[Source texts of formatted documents]
|---|

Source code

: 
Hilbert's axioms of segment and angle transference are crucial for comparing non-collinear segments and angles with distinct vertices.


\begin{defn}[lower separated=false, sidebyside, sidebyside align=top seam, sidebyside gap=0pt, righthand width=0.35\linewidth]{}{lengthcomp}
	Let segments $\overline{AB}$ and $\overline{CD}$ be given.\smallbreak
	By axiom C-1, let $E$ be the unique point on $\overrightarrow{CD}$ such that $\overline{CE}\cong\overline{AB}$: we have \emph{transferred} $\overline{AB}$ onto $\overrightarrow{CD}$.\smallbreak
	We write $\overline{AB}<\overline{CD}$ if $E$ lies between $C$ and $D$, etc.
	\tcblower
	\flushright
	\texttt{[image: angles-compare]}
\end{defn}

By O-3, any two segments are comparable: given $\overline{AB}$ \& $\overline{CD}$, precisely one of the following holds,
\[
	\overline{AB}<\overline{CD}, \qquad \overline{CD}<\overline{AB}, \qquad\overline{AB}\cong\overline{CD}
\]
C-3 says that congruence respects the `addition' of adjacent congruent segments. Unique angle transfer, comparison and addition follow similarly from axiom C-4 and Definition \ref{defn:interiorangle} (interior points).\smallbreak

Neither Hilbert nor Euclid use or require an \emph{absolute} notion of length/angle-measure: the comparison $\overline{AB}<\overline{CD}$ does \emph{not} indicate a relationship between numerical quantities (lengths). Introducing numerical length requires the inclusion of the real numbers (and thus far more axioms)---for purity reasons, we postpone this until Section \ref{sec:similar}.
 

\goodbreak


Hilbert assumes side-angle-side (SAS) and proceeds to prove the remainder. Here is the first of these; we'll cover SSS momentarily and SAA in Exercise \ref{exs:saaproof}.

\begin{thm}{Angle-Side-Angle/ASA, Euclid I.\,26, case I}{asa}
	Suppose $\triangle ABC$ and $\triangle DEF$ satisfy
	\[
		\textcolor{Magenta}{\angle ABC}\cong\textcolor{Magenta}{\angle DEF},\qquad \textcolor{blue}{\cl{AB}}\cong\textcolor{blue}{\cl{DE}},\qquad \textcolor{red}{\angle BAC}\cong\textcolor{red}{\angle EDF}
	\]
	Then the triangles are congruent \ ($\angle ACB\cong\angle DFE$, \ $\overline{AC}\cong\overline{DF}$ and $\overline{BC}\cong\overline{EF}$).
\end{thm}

|---|

## WORK ITEM
Please report every line in the entries above that holds the string "between".

## ANSWER TO THIS PROBLEM
	We write $\overline{AB}<\overline{CD}$ if $E$ lies between $C$ and $D$, etc.
Neither Hilbert nor Euclid use or require an \emph{absolute} notion of length/angle-measure: the comparison $\overline{AB}<\overline{CD}$ does \emph{not} indicate a relationship between numerical quantities (lengths). Introducing numerical length requires the inclusion of the real numbers (and thus far more axioms)---for purity reasons, we postpone this until Section \ref{sec:similar}.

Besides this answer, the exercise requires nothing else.